RECORD EXTRACTS: Begin
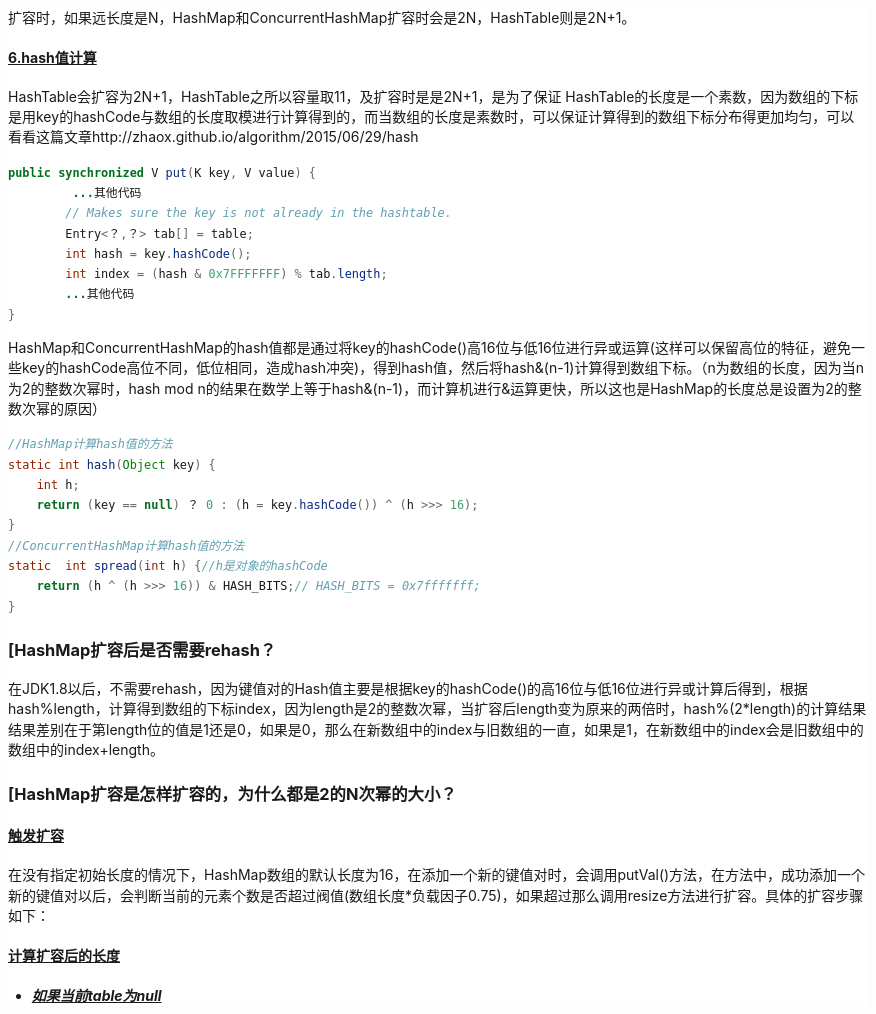 扩容时，如果远长度是N，HashMap和ConcurrentHashMap扩容时会是2N，HashTable则是2N+1。

#### [6.hash值计算](http://notfound9.github.io/interviewGuide/#/docs/HashMap?id=_6hash值计算)

HashTable会扩容为2N+1，HashTable之所以容量取11，及扩容时是是2N+1，是为了保证 HashTable的长度是一个素数，因为数组的下标是用key的hashCode与数组的长度取模进行计算得到的，而当数组的长度是素数时，可以保证计算得到的数组下标分布得更加均匀，可以看看这篇文章http://zhaox.github.io/algorithm/2015/06/29/hash

```java
public synchronized V put(K key, V value) {
         ...其他代码
        // Makes sure the key is not already in the hashtable.
        Entry<？,？> tab[] = table;
        int hash = key.hashCode();
        int index = (hash & 0x7FFFFFFF) % tab.length;
        ...其他代码
}
```

HashMap和ConcurrentHashMap的hash值都是通过将key的hashCode()高16位与低16位进行异或运算(这样可以保留高位的特征，避免一些key的hashCode高位不同，低位相同，造成hash冲突)，得到hash值，然后将hash&(n-1)计算得到数组下标。（n为数组的长度，因为当n为2的整数次幂时，hash mod n的结果在数学上等于hash&(n-1)，而计算机进行&运算更快，所以这也是HashMap的长度总是设置为2的整数次幂的原因）

```java
//HashMap计算hash值的方法
static int hash(Object key) {
    int h;
    return (key == null) ？ 0 : (h = key.hashCode()) ^ (h >>> 16); 
}
//ConcurrentHashMap计算hash值的方法 
static  int spread(int h) {//h是对象的hashCode
    return (h ^ (h >>> 16)) & HASH_BITS;// HASH_BITS = 0x7fffffff;
}
```

### [HashMap扩容后是否需要rehash？

在JDK1.8以后，不需要rehash，因为键值对的Hash值主要是根据key的hashCode()的高16位与低16位进行异或计算后得到，根据hash%length，计算得到数组的下标index，因为length是2的整数次幂，当扩容后length变为原来的两倍时，hash%(2*length)的计算结果结果差别在于第length位的值是1还是0，如果是0，那么在新数组中的index与旧数组的一直，如果是1，在新数组中的index会是旧数组中的数组中的index+length。

### [HashMap扩容是怎样扩容的，为什么都是2的N次幂的大小？

#### [触发扩容](http://notfound9.github.io/interviewGuide/#/docs/HashMap?id=触发扩容)

在没有指定初始长度的情况下，HashMap数组的默认长度为16，在添加一个新的键值对时，会调用putVal()方法，在方法中，成功添加一个新的键值对以后，会判断当前的元素个数是否超过阀值(数组长度*负载因子0.75)，如果超过那么调用resize方法进行扩容。具体的扩容步骤如下：

#### [计算扩容后的长度](http://notfound9.github.io/interviewGuide/#/docs/HashMap?id=计算扩容后的长度)

- ##### [如果当前table为null](http://notfound9.github.io/interviewGuide/#/docs/HashMap?id=如果当前table为null)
RECORD EXTRACTS: End
▶ GOAL OF THE EXERCISE:
When you copy the listing, keep every line exactly as it is but leave out all images.

▶ EXERCISE SOLUTION:
 扩容时，如果远长度是N，HashMap和ConcurrentHashMap扩容时会是2N，HashTable则是2N+1。

#### [6.hash值计算](http://notfound9.github.io/interviewGuide/#/docs/HashMap?id=_6hash值计算)

HashTable会扩容为2N+1，HashTable之所以容量取11，及扩容时是是2N+1，是为了保证 HashTable的长度是一个素数，因为数组的下标是用key的hashCode与数组的长度取模进行计算得到的，而当数组的长度是素数时，可以保证计算得到的数组下标分布得更加均匀，可以看看这篇文章http://zhaox.github.io/algorithm/2015/06/29/hash

```java
public synchronized V put(K key, V value) {
         ...其他代码
        // Makes sure the key is not already in the hashtable.
        Entry<？,？> tab[] = table;
        int hash = key.hashCode();
        int index = (hash & 0x7FFFFFFF) % tab.length;
        ...其他代码
}
```

HashMap和ConcurrentHashMap的hash值都是通过将key的hashCode()高16位与低16位进行异或运算(这样可以保留高位的特征，避免一些key的hashCode高位不同，低位相同，造成hash冲突)，得到hash值，然后将hash&(n-1)计算得到数组下标。（n为数组的长度，因为当n为2的整数次幂时，hash mod n的结果在数学上等于hash&(n-1)，而计算机进行&运算更快，所以这也是HashMap的长度总是设置为2的整数次幂的原因）

```java
//HashMap计算hash值的方法
static int hash(Object key) {
    int h;
    return (key == null) ？ 0 : (h = key.hashCode()) ^ (h >>> 16); 
}
//ConcurrentHashMap计算hash值的方法 
static  int spread(int h) {//h是对象的hashCode
    return (h ^ (h >>> 16)) & HASH_BITS;// HASH_BITS = 0x7fffffff;
}
```

### [HashMap扩容后是否需要rehash？

在JDK1.8以后，不需要rehash，因为键值对的Hash值主要是根据key的hashCode()的高16位与低16位进行异或计算后得到，根据hash%length，计算得到数组的下标index，因为length是2的整数次幂，当扩容后length变为原来的两倍时，hash%(2*length)的计算结果结果差别在于第length位的值是1还是0，如果是0，那么在新数组中的index与旧数组的一直，如果是1，在新数组中的index会是旧数组中的数组中的index+length。

### [HashMap扩容是怎样扩容的，为什么都是2的N次幂的大小？

#### [触发扩容](http://notfound9.github.io/interviewGuide/#/docs/HashMap?id=触发扩容)

在没有指定初始长度的情况下，HashMap数组的默认长度为16，在添加一个新的键值对时，会调用putVal()方法，在方法中，成功添加一个新的键值对以后，会判断当前的元素个数是否超过阀值(数组长度*负载因子0.75)，如果超过那么调用resize方法进行扩容。具体的扩容步骤如下：

#### [计算扩容后的长度](http://notfound9.github.io/interviewGuide/#/docs/HashMap?id=计算扩容后的长度)

- ##### [如果当前table为null](http://notfound9.github.io/interviewGuide/#/docs/HashMap?id=如果当前table为null)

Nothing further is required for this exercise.